- _What is required_
Each line containing the word "that" must be copied from the material below.

- _Records to use_
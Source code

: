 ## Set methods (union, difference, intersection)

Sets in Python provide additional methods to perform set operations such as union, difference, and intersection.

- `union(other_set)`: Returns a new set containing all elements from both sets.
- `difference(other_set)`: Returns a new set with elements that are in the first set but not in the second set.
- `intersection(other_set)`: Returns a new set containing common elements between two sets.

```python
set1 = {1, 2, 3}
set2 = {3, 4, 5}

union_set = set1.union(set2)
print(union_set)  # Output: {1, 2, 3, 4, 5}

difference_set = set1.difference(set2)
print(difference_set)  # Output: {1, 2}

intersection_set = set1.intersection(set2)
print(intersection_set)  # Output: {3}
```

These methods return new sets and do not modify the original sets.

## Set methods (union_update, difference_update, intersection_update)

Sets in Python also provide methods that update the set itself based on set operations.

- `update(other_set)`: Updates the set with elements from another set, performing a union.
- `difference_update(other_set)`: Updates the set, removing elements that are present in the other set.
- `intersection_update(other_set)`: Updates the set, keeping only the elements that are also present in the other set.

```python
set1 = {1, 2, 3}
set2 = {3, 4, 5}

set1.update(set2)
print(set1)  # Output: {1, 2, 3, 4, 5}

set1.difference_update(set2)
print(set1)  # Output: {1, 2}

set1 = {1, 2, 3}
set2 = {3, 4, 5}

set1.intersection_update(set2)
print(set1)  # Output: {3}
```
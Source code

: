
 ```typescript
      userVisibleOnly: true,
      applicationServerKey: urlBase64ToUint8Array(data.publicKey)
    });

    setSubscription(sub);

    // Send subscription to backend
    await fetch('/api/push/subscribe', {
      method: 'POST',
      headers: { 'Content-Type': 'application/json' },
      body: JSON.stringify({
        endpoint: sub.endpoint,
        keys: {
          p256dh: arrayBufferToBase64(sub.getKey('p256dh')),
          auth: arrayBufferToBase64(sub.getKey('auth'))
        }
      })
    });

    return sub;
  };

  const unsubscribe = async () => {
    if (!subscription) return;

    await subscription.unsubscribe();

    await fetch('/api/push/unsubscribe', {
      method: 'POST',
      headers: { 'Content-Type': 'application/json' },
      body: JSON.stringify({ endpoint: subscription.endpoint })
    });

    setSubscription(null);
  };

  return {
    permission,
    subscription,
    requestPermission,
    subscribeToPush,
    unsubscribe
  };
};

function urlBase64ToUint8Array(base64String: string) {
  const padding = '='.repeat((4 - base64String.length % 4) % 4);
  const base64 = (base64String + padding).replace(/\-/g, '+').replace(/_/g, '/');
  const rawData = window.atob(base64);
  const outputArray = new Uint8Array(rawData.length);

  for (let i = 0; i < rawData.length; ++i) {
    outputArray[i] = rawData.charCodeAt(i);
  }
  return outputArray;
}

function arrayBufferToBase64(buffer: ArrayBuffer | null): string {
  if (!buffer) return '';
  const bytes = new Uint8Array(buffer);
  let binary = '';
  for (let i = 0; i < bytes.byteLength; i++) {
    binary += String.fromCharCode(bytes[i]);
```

- _Answer space_
- `difference(other_set)`: Returns a new set with elements that are in the first set but not in the second set.
Sets in Python also provide methods that update the set itself based on set operations.
- `difference_update(other_set)`: Updates the set, removing elements that are present in the other set.
- `intersection_update(other_set)`: Updates the set, keeping only the elements that are also present in the other set.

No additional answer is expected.